As befits a beachfront venue, the menu features lots of seafood with the platter for 2 being ever so popular. For non-seafood eaters, duck and beef have always enjoyed pride of place and interesting treatment.
I must confess though that since our return from overseas, our loyalty was tested by the emergence of half a dozen new restaurants in Cronulla dining precinct. When 15 years ago, Sealevel stood out as the only choice for “fine”dining among a plethora of takeaway joints, fast forward to 2016 and the variety of eating places is staggering. To the point where Sealevel’s menu looked predictable and boring.
But earlier this month, Terry was offered a dining voucher for his birthday, so we booked a table for 4, taking the kids along for a special evening. It was a cold and windy Thursday night, we arrived at 6.30pm, and were greeted by a warm and friendly staff. I looked around and the restaurant was a third full already, the clientele a mix of families (like us), couples possibly after a romantic night, and I noticed two tables beside us were set for large groups (who arrived 30 minutes later and filled the place with noise and laughter, not a bad thing in itself, but as unfortunately the building’s acoustics are not the best, it makes holding a conversation very challenging. You just have to talk louder, something to be aware of).
As usual, we ordered drinks first, knowing it would take a while to peruse the menu. I decided on a cocktail for a change rather than the usual sparkling wine, and ordered an Aperol Spritz. Terry ordered 2 beers at once, saying he was thirsty, and Michael, the waiter, not missing a beat, offered to bring him 5 in a bucket of ice so he could open them at his leisure!
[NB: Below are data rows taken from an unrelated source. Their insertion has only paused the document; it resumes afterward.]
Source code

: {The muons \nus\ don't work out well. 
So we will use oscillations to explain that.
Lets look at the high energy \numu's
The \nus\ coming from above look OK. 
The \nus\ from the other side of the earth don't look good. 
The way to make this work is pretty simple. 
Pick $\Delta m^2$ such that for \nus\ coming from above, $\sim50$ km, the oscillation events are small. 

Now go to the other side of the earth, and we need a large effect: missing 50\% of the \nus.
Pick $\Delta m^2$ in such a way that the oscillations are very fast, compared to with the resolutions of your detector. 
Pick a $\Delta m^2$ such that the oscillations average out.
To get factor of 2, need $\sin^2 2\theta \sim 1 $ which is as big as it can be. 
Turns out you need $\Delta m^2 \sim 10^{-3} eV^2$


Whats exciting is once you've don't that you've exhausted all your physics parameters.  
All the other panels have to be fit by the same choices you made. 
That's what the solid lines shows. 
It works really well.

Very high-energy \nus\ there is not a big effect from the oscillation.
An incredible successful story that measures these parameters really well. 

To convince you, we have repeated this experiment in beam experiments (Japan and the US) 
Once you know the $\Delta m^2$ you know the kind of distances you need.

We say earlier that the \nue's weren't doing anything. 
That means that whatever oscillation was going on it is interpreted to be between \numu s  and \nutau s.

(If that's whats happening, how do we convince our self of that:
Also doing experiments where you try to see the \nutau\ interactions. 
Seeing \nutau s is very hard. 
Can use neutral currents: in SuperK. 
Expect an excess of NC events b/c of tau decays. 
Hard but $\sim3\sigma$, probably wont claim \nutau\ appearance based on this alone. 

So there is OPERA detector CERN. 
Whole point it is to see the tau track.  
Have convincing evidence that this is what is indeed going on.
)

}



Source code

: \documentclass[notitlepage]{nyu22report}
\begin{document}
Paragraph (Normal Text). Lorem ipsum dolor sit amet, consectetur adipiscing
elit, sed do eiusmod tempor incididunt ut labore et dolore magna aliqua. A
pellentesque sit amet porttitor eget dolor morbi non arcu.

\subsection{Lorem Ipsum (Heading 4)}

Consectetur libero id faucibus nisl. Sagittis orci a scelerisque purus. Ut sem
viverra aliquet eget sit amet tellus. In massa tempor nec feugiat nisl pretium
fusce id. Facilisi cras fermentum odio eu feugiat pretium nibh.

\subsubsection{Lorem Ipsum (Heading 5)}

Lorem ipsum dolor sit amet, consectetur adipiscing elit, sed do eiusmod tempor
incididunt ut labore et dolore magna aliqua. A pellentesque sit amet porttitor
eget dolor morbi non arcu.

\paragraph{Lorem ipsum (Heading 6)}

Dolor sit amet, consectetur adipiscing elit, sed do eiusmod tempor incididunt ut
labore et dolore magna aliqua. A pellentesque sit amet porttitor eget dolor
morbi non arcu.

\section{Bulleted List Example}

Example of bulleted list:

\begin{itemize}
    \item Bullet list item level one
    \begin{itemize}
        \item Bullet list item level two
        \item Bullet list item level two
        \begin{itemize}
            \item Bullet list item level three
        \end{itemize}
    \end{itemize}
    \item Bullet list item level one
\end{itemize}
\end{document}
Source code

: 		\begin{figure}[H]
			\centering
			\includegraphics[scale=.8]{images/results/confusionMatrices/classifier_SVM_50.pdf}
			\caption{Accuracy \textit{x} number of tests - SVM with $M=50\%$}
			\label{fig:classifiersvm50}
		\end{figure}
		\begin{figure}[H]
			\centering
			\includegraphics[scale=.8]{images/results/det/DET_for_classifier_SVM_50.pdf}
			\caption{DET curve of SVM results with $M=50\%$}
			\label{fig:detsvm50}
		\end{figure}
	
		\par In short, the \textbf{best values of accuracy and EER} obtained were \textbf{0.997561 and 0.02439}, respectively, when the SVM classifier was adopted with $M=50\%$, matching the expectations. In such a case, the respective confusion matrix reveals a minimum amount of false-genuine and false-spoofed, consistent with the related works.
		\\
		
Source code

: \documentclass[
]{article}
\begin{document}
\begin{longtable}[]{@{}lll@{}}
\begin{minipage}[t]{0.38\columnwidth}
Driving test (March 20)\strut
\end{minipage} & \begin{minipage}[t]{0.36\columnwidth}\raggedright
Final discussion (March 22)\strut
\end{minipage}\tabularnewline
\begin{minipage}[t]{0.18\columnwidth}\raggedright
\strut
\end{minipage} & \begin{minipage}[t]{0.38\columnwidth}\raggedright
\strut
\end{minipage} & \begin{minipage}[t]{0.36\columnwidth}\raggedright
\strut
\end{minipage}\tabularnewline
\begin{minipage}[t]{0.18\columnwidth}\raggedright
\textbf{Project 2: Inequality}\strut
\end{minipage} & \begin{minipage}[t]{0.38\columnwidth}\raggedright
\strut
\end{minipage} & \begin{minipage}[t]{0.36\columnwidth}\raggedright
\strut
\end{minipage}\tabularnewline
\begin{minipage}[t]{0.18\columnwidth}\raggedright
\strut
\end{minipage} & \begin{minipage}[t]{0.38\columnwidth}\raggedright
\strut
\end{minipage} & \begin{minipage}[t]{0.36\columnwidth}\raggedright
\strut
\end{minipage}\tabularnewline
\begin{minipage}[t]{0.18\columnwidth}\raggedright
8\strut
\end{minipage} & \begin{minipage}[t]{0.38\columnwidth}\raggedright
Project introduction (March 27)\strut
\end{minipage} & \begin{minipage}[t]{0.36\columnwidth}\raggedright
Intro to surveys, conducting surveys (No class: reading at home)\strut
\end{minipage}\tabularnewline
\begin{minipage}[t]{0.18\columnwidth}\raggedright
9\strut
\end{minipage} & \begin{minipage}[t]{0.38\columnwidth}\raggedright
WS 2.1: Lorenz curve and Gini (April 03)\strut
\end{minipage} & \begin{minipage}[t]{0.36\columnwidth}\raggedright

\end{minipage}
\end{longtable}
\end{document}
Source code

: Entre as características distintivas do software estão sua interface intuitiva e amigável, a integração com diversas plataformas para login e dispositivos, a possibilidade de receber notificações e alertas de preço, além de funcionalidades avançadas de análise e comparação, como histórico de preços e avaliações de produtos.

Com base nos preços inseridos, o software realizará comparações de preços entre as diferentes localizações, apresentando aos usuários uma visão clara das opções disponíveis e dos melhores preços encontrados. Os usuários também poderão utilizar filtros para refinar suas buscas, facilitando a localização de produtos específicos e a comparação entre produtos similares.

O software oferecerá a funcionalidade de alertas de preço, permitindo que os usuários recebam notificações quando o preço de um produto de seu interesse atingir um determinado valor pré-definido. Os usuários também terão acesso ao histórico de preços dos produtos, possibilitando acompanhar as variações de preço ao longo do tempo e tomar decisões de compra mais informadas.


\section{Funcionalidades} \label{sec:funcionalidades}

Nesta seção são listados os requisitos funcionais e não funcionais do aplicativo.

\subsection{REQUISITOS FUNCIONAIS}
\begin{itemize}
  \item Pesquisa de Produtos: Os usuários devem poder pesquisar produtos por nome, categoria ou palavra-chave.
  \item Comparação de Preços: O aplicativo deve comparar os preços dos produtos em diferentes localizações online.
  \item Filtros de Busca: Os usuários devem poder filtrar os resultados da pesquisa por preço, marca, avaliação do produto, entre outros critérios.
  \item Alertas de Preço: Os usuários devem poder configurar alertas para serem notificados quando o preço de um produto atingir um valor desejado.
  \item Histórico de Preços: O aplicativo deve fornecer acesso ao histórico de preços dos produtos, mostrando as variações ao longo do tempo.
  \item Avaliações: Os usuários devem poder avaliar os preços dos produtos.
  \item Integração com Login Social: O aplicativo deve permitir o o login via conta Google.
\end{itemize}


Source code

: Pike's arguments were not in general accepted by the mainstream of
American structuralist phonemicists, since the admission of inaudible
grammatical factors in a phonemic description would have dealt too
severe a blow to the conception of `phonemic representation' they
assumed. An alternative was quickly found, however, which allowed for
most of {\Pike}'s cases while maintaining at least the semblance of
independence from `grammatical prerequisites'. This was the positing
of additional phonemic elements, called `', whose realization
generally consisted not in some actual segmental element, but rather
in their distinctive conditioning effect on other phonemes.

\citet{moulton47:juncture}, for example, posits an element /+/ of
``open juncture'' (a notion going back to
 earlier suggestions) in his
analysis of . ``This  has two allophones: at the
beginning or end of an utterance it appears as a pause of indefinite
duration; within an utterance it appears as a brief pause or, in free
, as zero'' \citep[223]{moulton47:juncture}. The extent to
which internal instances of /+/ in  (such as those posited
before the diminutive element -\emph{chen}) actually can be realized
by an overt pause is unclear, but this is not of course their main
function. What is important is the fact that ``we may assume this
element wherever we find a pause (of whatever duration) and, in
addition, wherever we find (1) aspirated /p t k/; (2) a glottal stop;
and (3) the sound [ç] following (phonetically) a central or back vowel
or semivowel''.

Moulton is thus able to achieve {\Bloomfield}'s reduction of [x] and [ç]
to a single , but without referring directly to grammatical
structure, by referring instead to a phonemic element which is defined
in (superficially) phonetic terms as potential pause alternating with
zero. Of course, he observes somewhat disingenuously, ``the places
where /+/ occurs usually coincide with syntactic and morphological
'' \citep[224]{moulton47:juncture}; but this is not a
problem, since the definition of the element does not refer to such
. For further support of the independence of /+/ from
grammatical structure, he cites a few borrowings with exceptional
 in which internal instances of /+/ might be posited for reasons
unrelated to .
With Marc and Anne starving (teenagers!), we ordered not one but two portions of sour dough bread served with extra virgin olive oil, balsamic vinegar and butter as well as a bowl of marinated olives and set out to study the menu.
You have a choice of a Mid Week set menu ($ 55 for 2 courses – $65 for 3 courses) or an A-la-carte menu, which features 10 entrees and 10 mains. As I mentioned earlier, half of the dishes are seafood, with the rest split between chicken, beef, pork, duck and interesting vegetarian options (strangely, no lamb tonight)
For entrees, Anne ordered Potato gnocchi, served with pancetta, dried cherry tomatoes, cauliflower, 3 cheese sauce and olive powder. She wasn’t so keen on the strong olive flavour, nonetheless polished her plate.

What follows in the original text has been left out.